Falsch! Komplett falsch! Denn hier haben wir keinen Geringeren als Blowfly vor uns. Blowfly wie „Schmeißfliege“. Blowfly wie Hurensohn. Blowfly wie Clarence Reid.

Unter diesem bürgerlichen Namen ist unser Mann schon gut 20 Jahre im Musikgeschäft tätig. Allerdings meist ohne großes Glück. Er mußte erleben, wie all die Weichspüler mit ihren schmalztriefenden Songs an ihm vorbeizogen — mitten hinein in die Hitparade. Reid blieb namen- und mittellos. Bis er eines Tages eine geile alte Weisheit neu entdeckte: Sex sells. Mit einer ferkeligen Version von „Raindrops Keep Falling On My Head“ übertönte er zuerst nur seinen eigenen Frust. Kein Gedanke daran, mit so etwas an die Öffentlichkeit zu treten. Mama war empört („Du Ferkel!“) und Grandma fand’s so „nasty“, daß sie dem Enkel ein Pseudonym vorschlug: Blowfly. Doch trotz des familiären Widerstandes fanden die Hustler-Versionen bekannter Hitmelodien in Blowflys Heimat Miami Anklang. Blowfly nahm kein Blatt vor den Mund.

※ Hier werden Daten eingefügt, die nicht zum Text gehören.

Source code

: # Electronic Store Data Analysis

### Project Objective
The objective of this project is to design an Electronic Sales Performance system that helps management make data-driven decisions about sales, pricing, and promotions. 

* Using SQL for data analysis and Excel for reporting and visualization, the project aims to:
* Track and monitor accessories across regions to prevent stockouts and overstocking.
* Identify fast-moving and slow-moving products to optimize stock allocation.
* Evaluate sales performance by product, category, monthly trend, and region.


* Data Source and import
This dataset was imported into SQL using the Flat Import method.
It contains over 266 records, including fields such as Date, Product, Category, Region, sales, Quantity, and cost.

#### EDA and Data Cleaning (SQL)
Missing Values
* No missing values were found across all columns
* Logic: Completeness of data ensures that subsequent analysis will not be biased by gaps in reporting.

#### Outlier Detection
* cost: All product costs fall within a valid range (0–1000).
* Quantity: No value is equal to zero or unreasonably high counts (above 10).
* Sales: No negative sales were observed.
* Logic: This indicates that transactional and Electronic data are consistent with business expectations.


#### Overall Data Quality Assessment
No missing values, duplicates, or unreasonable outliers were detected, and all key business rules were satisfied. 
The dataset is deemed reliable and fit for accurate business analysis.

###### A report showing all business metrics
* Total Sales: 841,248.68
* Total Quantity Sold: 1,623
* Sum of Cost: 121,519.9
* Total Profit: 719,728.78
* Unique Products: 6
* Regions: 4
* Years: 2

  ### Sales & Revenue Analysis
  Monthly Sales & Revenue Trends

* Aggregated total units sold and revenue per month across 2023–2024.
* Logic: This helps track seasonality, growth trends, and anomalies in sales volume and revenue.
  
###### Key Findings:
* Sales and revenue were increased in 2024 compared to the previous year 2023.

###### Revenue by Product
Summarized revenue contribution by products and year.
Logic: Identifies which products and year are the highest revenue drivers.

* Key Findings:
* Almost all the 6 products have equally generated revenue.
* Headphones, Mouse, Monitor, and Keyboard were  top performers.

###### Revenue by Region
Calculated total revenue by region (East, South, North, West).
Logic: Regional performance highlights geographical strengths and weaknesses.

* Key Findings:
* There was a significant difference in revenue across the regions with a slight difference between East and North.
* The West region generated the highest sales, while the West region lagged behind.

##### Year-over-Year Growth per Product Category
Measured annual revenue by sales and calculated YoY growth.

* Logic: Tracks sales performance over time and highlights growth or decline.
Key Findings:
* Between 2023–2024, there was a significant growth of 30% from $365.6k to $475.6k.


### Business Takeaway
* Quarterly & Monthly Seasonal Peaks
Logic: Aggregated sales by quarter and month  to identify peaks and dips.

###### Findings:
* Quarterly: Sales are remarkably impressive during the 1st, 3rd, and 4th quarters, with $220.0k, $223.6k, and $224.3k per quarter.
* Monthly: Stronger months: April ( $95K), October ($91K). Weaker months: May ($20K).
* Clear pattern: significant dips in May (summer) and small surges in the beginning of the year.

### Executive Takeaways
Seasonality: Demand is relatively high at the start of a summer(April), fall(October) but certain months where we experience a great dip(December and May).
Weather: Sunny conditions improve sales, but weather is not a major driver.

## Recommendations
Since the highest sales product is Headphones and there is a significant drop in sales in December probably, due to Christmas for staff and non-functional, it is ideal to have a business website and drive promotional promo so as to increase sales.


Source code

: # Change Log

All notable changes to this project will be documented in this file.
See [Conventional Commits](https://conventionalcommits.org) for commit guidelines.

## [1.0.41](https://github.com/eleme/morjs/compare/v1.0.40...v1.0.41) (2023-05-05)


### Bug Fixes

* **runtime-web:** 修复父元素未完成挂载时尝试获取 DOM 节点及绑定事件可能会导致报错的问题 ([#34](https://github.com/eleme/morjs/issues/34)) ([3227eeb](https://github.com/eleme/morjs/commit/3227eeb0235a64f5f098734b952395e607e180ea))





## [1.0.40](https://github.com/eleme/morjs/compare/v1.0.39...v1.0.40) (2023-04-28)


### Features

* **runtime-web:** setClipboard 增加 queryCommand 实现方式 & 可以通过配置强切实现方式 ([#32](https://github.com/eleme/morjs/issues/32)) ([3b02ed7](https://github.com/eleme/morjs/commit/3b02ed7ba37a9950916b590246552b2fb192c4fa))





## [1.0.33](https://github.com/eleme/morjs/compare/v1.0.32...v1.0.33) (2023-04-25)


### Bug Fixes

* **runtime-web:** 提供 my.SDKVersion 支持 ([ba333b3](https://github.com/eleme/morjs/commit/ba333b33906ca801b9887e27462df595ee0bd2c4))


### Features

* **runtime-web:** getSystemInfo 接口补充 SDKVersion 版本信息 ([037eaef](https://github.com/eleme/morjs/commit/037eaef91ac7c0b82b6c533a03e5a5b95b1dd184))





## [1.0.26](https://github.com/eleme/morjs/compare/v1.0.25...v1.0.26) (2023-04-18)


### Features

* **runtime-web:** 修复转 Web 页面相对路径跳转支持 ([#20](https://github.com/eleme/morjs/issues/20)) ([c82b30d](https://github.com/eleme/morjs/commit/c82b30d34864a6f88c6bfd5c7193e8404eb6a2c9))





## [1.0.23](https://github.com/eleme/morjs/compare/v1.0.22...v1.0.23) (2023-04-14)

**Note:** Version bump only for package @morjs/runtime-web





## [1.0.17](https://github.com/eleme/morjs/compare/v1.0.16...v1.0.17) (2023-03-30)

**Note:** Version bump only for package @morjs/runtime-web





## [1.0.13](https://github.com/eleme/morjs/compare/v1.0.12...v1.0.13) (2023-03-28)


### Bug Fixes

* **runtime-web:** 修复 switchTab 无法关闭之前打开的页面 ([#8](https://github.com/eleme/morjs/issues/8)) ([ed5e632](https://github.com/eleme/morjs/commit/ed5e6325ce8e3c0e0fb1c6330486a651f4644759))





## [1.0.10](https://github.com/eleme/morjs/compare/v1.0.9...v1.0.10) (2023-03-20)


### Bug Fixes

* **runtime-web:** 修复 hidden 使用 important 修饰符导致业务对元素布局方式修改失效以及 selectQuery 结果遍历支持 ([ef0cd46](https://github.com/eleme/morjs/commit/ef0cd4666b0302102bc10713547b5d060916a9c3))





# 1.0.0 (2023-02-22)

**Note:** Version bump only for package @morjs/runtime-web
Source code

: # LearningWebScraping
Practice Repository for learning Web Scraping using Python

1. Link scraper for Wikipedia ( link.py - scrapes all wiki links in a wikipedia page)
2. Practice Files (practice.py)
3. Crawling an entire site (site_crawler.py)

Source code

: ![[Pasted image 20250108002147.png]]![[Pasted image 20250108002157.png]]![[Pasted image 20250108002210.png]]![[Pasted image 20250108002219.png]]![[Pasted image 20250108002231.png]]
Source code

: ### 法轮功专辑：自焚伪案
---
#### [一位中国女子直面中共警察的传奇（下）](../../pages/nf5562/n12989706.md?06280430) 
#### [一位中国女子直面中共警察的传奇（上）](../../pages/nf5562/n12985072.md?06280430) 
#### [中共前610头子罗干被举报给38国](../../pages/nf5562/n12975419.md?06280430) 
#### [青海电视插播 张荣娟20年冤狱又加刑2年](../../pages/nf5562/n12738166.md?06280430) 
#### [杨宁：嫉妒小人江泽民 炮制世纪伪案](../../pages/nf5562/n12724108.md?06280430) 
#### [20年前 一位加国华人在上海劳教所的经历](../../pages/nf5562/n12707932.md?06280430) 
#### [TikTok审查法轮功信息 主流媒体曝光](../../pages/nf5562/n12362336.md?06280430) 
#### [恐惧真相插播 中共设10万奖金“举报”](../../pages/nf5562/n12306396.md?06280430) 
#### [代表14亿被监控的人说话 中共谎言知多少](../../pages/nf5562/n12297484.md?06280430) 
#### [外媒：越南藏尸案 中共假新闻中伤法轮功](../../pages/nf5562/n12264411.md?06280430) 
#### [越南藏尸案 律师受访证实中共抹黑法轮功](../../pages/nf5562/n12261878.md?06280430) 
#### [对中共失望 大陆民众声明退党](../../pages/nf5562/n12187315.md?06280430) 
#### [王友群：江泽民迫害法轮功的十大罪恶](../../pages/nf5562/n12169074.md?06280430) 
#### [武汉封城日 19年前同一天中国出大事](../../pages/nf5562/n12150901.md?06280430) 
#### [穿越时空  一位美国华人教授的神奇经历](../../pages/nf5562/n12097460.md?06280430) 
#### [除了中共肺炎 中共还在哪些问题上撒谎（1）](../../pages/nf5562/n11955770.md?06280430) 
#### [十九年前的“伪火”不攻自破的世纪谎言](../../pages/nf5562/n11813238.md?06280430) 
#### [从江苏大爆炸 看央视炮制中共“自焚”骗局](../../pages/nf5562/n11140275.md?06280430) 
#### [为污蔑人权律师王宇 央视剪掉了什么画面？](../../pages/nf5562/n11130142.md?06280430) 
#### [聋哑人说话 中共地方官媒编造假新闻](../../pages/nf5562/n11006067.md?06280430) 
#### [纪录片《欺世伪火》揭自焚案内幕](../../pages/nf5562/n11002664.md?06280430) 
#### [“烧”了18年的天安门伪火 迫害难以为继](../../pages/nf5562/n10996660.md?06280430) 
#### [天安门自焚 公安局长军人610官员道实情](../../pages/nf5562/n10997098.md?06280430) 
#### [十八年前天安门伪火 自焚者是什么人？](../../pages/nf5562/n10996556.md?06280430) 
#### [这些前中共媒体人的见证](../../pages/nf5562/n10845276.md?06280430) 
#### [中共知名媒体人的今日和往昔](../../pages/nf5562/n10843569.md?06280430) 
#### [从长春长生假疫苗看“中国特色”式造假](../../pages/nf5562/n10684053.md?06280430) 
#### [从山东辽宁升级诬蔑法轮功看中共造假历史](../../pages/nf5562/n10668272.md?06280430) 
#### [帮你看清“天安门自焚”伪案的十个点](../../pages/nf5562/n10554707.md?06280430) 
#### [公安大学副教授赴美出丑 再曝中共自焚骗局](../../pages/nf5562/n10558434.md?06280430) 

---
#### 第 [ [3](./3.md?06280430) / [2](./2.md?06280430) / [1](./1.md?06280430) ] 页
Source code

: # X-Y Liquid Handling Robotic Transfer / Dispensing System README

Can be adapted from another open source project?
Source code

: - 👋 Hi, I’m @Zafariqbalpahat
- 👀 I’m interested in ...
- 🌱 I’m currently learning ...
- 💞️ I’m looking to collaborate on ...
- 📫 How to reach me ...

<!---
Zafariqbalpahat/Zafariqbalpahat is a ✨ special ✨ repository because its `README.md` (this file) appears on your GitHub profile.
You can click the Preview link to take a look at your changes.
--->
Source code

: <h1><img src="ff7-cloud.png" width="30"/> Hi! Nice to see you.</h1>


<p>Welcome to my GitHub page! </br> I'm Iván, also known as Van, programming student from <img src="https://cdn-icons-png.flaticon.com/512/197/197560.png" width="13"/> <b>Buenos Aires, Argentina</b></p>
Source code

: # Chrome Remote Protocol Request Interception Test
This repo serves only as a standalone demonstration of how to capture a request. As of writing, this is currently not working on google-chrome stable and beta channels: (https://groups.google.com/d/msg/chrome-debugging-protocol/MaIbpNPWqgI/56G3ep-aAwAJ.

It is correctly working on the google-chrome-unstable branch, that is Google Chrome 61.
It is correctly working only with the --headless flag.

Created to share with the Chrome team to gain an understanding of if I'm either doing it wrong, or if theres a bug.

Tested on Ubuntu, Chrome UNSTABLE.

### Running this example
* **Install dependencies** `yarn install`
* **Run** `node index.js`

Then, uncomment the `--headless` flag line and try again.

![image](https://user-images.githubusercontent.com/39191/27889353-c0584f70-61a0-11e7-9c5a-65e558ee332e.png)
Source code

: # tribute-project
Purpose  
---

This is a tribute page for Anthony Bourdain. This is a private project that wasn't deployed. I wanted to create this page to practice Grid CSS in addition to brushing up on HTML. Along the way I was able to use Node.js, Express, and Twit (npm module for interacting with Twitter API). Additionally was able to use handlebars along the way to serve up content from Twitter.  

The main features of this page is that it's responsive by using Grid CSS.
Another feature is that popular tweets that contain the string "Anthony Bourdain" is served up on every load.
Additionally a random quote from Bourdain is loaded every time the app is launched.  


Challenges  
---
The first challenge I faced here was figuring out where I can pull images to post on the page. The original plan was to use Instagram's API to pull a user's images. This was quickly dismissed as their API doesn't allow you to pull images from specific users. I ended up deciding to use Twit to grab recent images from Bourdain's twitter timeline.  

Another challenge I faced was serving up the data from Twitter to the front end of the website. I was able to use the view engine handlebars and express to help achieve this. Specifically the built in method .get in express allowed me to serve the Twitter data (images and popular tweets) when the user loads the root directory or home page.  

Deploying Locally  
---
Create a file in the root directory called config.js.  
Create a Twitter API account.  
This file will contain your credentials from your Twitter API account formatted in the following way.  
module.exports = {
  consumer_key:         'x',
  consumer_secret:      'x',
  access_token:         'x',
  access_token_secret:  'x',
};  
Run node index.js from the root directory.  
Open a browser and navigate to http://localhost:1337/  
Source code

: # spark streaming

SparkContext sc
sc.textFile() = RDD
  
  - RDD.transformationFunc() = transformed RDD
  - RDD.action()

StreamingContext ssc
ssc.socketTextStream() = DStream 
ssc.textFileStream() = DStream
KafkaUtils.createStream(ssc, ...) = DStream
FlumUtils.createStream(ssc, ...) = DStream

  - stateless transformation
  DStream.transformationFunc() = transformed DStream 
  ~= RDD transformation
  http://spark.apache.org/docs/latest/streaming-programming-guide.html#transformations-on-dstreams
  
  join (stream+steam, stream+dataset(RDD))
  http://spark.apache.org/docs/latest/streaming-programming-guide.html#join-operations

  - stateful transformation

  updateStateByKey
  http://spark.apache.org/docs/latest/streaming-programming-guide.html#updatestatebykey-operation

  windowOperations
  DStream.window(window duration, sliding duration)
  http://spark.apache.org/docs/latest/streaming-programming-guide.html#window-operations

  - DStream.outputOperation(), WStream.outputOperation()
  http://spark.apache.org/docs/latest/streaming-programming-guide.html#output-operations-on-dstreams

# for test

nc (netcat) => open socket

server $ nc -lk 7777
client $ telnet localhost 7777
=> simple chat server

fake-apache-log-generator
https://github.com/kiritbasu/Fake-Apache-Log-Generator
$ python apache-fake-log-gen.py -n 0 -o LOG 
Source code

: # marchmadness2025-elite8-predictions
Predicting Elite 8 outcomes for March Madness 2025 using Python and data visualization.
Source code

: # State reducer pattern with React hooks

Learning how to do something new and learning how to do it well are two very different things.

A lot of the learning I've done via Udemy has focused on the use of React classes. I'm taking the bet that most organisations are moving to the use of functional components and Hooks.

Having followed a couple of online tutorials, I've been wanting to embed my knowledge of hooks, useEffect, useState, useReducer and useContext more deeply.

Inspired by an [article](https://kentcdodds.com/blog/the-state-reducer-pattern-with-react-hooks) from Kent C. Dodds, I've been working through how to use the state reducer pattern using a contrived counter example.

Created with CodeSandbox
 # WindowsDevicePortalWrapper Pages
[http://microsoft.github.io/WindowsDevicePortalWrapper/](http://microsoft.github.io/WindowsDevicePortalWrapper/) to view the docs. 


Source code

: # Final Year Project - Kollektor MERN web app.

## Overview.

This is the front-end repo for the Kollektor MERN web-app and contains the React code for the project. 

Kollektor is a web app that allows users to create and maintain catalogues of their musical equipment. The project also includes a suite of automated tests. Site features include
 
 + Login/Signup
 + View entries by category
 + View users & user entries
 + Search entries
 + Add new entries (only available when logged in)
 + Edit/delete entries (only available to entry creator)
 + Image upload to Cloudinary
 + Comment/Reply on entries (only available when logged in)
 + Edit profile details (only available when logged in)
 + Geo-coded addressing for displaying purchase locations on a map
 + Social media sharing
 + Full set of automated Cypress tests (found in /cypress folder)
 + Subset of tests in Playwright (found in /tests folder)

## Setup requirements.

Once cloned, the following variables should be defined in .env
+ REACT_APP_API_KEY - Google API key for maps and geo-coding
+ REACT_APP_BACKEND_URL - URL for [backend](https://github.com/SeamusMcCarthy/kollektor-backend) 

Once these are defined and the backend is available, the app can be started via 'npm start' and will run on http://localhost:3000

In seinen Texten, unterlegt mit bassigem Techno-Funk und chartbekannten Melodiefetzen, artikulieren sich die feuchten Träume jenes Durchschnitts-Amerikaners, der öffentlich auf Moral pocht und heimlich in Blue Movie-Theatern verschwindet.

Bei Blowfly, diesem vertonten Mike Hunter, geht’s nur um das Eine -— und ständig irgendeinem ab. „I stand and masturbaw outside vom door/if it means I can dwell my dick deep within your cunt forevermore/ sometimes I think my balls will overflow/Hello, bitch is this what you’re looking for…“ reimte Blowfly in kruder Anlehnung an Schnulzenkönig Lionel Richie. Bei so viel verbalerotischer Unverblümtheit nahm es wenig Wunder, daß Reid sein Incocknito jahrelang wie ein Geheimnis hütete: „Freunde und Bekannte, die mich seil Urzeiten kennen, wissen nicht, daß Blowfly Clarence Reid ist“. Andererseits, so erzählt er, waren namhafte Stars wie die Bee Gees im wahrsten Sinne des Wortes scharf darauf, Blowfly’sche Pornoversionen eigener Hits zu hören. Der Manager riet ab.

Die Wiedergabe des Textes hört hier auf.